EXERCISE DETAILS: Please filter the data below down to the lines holding the string "overview".

= Beginning of Section =

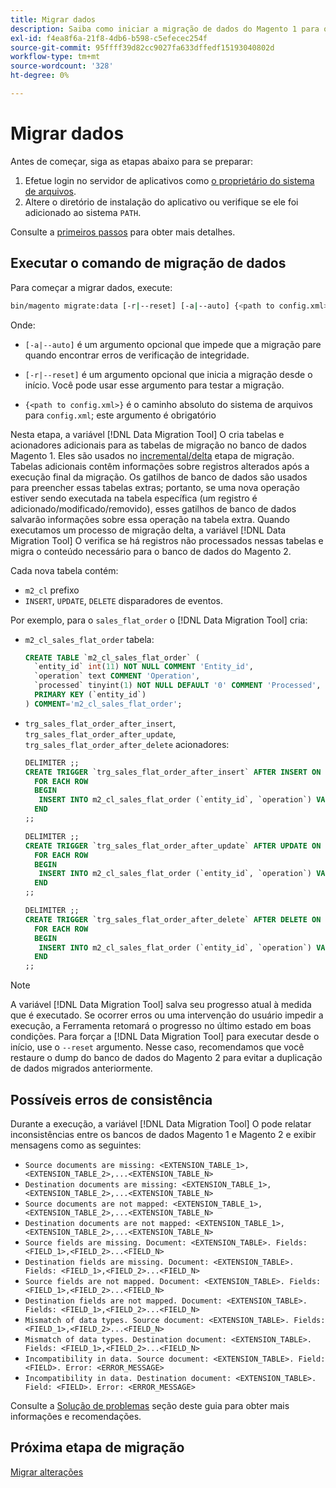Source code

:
 ```yaml
---
title: Migrar dados
description: Saiba como iniciar a migração de dados do Magento 1 para o Magento 2 com o [!DNL Data Migration Tool].
exl-id: f4ea8f6a-21f8-4db6-b598-c5efecec254f
source-git-commit: 95ffff39d82cc9027fa633dffedf15193040802d
workflow-type: tm+mt
source-wordcount: '328'
ht-degree: 0%

---
```


# Migrar dados

Antes de começar, siga as etapas abaixo para se preparar:

1. Efetue login no servidor de aplicativos como [o proprietário do sistema de arquivos](../../../installation/prerequisites/file-system/overview.md).
1. Altere o diretório de instalação do aplicativo ou verifique se ele foi adicionado ao sistema `PATH`.

Consulte a [primeiros passos](overview.md#first-steps) para obter mais detalhes.

## Executar o comando de migração de dados

Para começar a migrar dados, execute:

```bash
bin/magento migrate:data [-r|--reset] [-a|--auto] {<path to config.xml>}
```

Onde:

* `[-a|--auto]` é um argumento opcional que impede que a migração pare quando encontrar erros de verificação de integridade.

* `[-r|--reset]` é um argumento opcional que inicia a migração desde o início. Você pode usar esse argumento para testar a migração.

* `{<path to config.xml>}` é o caminho absoluto do sistema de arquivos para `config.xml`; este argumento é obrigatório

Nesta etapa, a variável [!DNL Data Migration Tool] O cria tabelas e acionadores adicionais para as tabelas de migração no banco de dados Magento 1. Eles são usados no [incremental/delta](delta.md) etapa de migração. Tabelas adicionais contêm informações sobre registros alterados após a execução final da migração. Os gatilhos de banco de dados são usados para preencher essas tabelas extras; portanto, se uma nova operação estiver sendo executada na tabela específica (um registro é adicionado/modificado/removido), esses gatilhos de banco de dados salvarão informações sobre essa operação na tabela extra. Quando executamos um processo de migração delta, a variável [!DNL Data Migration Tool] O verifica se há registros não processados nessas tabelas e migra o conteúdo necessário para o banco de dados do Magento 2.

Cada nova tabela contém:

* `m2_cl` prefixo
* `INSERT`, `UPDATE`, `DELETE` disparadores de eventos.

Por exemplo, para o `sales_flat_order` o [!DNL Data Migration Tool] cria:

* `m2_cl_sales_flat_order` tabela:

   ```sql
   CREATE TABLE `m2_cl_sales_flat_order` (
     `entity_id` int(11) NOT NULL COMMENT 'Entity_id',
     `operation` text COMMENT 'Operation',
     `processed` tinyint(1) NOT NULL DEFAULT '0' COMMENT 'Processed',
     PRIMARY KEY (`entity_id`)
   ) COMMENT='m2_cl_sales_flat_order';
   ```

* `trg_sales_flat_order_after_insert`, `trg_sales_flat_order_after_update`, `trg_sales_flat_order_after_delete` acionadores:

   ```sql
   DELIMITER ;;
   CREATE TRIGGER `trg_sales_flat_order_after_insert` AFTER INSERT ON `sales_flat_order`
     FOR EACH ROW
     BEGIN
      INSERT INTO m2_cl_sales_flat_order (`entity_id`, `operation`) VALUES (NEW.entity_id, 'INSERT')ON DUPLICATE KEY UPDATE operation = 'INSERT';
     END
   ;;
   
   DELIMITER ;;
   CREATE TRIGGER `trg_sales_flat_order_after_update` AFTER UPDATE ON `sales_flat_order`
     FOR EACH ROW
     BEGIN
      INSERT INTO m2_cl_sales_flat_order (`entity_id`, `operation`) VALUES (NEW.entity_id, 'UPDATE') ON DUPLICATE KEY UPDATE operation = 'UPDATE';
     END
   ;;
   
   DELIMITER ;;
   CREATE TRIGGER `trg_sales_flat_order_after_delete` AFTER DELETE ON `sales_flat_order`
     FOR EACH ROW
     BEGIN
      INSERT INTO m2_cl_sales_flat_order (`entity_id`, `operation`) VALUES (OLD.entity_id, 'DELETE')ON DUPLICATE KEY UPDATE operation = 'DELETE';
     END
   ;;
   ```

>[!NOTE]
>
>A variável [!DNL Data Migration Tool] salva seu progresso atual à medida que é executado. Se ocorrer erros ou uma intervenção do usuário impedir a execução, a Ferramenta retomará o progresso no último estado em boas condições. Para forçar a [!DNL Data Migration Tool] para executar desde o início, use o `--reset` argumento. Nesse caso, recomendamos que você restaure o dump do banco de dados do Magento 2 para evitar a duplicação de dados migrados anteriormente.


## Possíveis erros de consistência

Durante a execução, a variável [!DNL Data Migration Tool] O pode relatar inconsistências entre os bancos de dados Magento 1 e Magento 2 e exibir mensagens como as seguintes:

* `Source documents are missing: <EXTENSION_TABLE_1>,<EXTENSION_TABLE_2>,...<EXTENSION_TABLE_N>`
* `Destination documents are missing: <EXTENSION_TABLE_1>,<EXTENSION_TABLE_2>,...<EXTENSION_TABLE_N>`
* `Source documents are not mapped: <EXTENSION_TABLE_1>,<EXTENSION_TABLE_2>,...<EXTENSION_TABLE_N>`
* `Destination documents are not mapped: <EXTENSION_TABLE_1>,<EXTENSION_TABLE_2>,...<EXTENSION_TABLE_N>`
* `Source fields are missing. Document: <EXTENSION_TABLE>. Fields: <FIELD_1>,<FIELD_2>...<FIELD_N>`
* `Destination fields are missing. Document: <EXTENSION_TABLE>. Fields: <FIELD_1>,<FIELD_2>...<FIELD_N>`
* `Source fields are not mapped. Document: <EXTENSION_TABLE>. Fields: <FIELD_1>,<FIELD_2>...<FIELD_N>`
* `Destination fields are not mapped. Document: <EXTENSION_TABLE>. Fields: <FIELD_1>,<FIELD_2>...<FIELD_N>`
* `Mismatch of data types. Source document: <EXTENSION_TABLE>. Fields: <FIELD_1>,<FIELD_2>...<FIELD_N>`
* `Mismatch of data types. Destination document: <EXTENSION_TABLE>. Fields: <FIELD_1>,<FIELD_2>...<FIELD_N>`
* `Incompatibility in data. Source document: <EXTENSION_TABLE>. Field: <FIELD>. Error: <ERROR_MESSAGE>`
* `Incompatibility in data. Destination document: <EXTENSION_TABLE>. Field: <FIELD>. Error: <ERROR_MESSAGE>`

Consulte a [Solução de problemas](https://support.magento.com/hc/en-us/articles/360033020451) seção deste guia para obter mais informações e recomendações.

## Próxima etapa de migração

[Migrar alterações](delta.md)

= End of Section =

RESULT OF THE EXERCISE:
1. Efetue login no servidor de aplicativos como [o proprietário do sistema de arquivos](../../../installation/prerequisites/file-system/overview.md).
Consulte a [primeiros passos](overview.md#first-steps) para obter mais detalhes.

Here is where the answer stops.